For any strings $w,w^{\prime}$ of length $n$ in the same conjugacy class, $r_{B}(w^{\prime})=O(r_{B}(w)\log^{4}n)$ .

Proof 3.16.

Badkobeh et al. [1] showed (1) $b(w)=O(r_{B}(w))$ , which implies $z(w)=O(r_{B}(w)\log n)$ , and (2) $r_{B}(w)=O(z(w)\log^{2}n)$ . Therefore, $r_{B}(w^{\prime})/r_{B}(w)=O(z(w^{\prime})/z(w)\log^{3}n)=O(\log^{4}n)$ from Lemma 3.13.

Corollary 3.17.

For any string $w$ of length $n$ , $r_{B}(w)=O(r(w)\log^{4}n)$ and $r(w)=O(r_{B}(w)\log^{4}n)$ .

4 Clustering effects of $\mathsf{BWT}$ and $\mathsf{BBWT}$

4.1 In terms of $\rho$

The clustering effect of $\mathsf{BWT}$ was measured by the length $\rho$ of the run-length encoding. Namely, the following statement was claimed by Mantaci et al. [19].

Theorem 4.1 (Theorem 3.3 in [19]).

For any string $w$ , $\rho(\mathsf{BWT}(w))\leq 2\rho(w)$ .

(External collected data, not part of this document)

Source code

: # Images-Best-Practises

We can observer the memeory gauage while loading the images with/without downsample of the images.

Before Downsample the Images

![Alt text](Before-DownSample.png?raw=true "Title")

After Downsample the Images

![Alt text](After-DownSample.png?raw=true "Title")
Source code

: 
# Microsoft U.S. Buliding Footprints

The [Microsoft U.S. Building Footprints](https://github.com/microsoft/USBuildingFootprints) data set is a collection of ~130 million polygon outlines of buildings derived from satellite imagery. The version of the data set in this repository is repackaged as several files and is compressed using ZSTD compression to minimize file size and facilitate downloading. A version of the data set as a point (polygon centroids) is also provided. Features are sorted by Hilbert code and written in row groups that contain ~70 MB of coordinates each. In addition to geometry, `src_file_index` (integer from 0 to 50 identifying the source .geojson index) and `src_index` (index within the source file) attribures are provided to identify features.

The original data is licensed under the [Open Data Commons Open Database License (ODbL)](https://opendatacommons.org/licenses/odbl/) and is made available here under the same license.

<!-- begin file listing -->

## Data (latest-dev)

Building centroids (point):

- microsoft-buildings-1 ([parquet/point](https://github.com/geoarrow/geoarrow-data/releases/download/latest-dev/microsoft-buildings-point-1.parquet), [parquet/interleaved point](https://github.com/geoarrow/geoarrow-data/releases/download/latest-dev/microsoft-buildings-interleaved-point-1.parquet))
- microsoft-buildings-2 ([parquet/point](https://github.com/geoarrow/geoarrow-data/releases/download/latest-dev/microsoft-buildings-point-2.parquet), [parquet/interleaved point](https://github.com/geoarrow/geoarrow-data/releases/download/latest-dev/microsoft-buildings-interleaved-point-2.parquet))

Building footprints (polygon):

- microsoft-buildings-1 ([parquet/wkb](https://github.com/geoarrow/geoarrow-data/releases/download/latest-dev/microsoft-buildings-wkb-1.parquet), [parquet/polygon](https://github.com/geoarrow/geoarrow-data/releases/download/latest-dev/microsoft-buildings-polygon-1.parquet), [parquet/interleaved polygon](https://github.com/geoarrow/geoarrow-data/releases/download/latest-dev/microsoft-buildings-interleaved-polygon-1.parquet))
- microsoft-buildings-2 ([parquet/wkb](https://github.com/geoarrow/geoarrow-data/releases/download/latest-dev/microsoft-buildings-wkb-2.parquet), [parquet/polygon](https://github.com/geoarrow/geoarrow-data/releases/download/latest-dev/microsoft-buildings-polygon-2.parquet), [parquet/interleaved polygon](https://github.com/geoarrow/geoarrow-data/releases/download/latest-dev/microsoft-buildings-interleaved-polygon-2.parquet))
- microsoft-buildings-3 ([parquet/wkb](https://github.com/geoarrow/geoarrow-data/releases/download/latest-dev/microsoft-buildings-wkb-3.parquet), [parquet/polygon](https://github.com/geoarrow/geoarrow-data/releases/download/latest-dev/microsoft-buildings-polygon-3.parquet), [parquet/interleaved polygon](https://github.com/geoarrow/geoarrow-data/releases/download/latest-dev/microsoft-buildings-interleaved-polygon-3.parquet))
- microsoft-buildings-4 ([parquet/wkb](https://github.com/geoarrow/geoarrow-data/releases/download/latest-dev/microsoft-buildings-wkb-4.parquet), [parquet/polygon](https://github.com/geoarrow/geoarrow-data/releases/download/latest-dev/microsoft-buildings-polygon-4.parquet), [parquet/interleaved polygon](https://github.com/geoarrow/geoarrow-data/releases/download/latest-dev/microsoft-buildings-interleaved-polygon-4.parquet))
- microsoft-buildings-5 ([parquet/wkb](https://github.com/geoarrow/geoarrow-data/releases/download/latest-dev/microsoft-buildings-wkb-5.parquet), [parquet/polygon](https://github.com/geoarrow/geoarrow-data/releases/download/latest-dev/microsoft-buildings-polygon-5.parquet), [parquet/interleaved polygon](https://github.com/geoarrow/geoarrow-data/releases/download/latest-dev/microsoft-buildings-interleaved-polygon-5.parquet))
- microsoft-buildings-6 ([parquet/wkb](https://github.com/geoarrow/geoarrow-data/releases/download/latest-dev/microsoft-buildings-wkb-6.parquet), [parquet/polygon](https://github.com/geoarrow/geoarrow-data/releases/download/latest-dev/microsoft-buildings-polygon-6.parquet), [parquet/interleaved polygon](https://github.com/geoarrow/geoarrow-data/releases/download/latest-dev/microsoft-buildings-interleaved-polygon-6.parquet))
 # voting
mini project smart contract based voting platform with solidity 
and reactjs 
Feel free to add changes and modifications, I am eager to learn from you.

While the statement is true, we believe there is a non-trivial case that was not covered in their original proof. Here, we address this case and also show that the same statement holds for $\mathsf{BBWT}$ . Note that the following Theorem 4.2 implies Theorem 4.1 because $\mathsf{BWT}(w)=\mathsf{BBWT}(\mathsf{rot}^{*}(w))$ and $\rho(\mathsf{rot}^{*}(w))\leq\rho(w)$ .

Theorem 4.2.

For any string $w$ , $\rho(\mathsf{BBWT}(w))\leq 2\rho(w)$ .

Proof 4.3.

We first recall the arguments of [19] for BWT. Consider a range $[i..j]$ of $x=\mathsf{BWT}(w)$ that correspond to rotations of $w$ that start with a symbol $c\in\Sigma$ . Then, $x[i..j]$ will consist of $|w|_{c}-\rho_{c}(w)$ occurrences of $c$ ’s that correspond to those preceding a $c$ in the same run of $c$ ’s in $w$ , and $\rho_{c}(w)$ occurrence of symbols not equal to $c$ that precede a maximal run of $c$ ’s in $w$ . Thus, $\rho(x[i..j])$ is maximized when the $\rho_{c}(w)$ non- $c$ symbols in $x[i..j]$ are not adjacent to each other. Mantaci et al. argued that this implies $\rho(x[i..j])\leq 2\rho_{c}(w)$ summing up to $2\rho(w)$ for all $c$ . However, they did not give a reason to why $\rho(x[i..j])$ could not be $2\rho_{c}(w)+1$ (summing up to $\rho(w)+\sigma$ ), which is possibly the case when $x[i..j]$ starts and ends with the symbol $c$ . We show that in such a case, an LF mapping with a single cycle cannot be defined, and ultimately, $\rho(x(w)[i..j])\leq 2\rho_{c}(w)$ holds.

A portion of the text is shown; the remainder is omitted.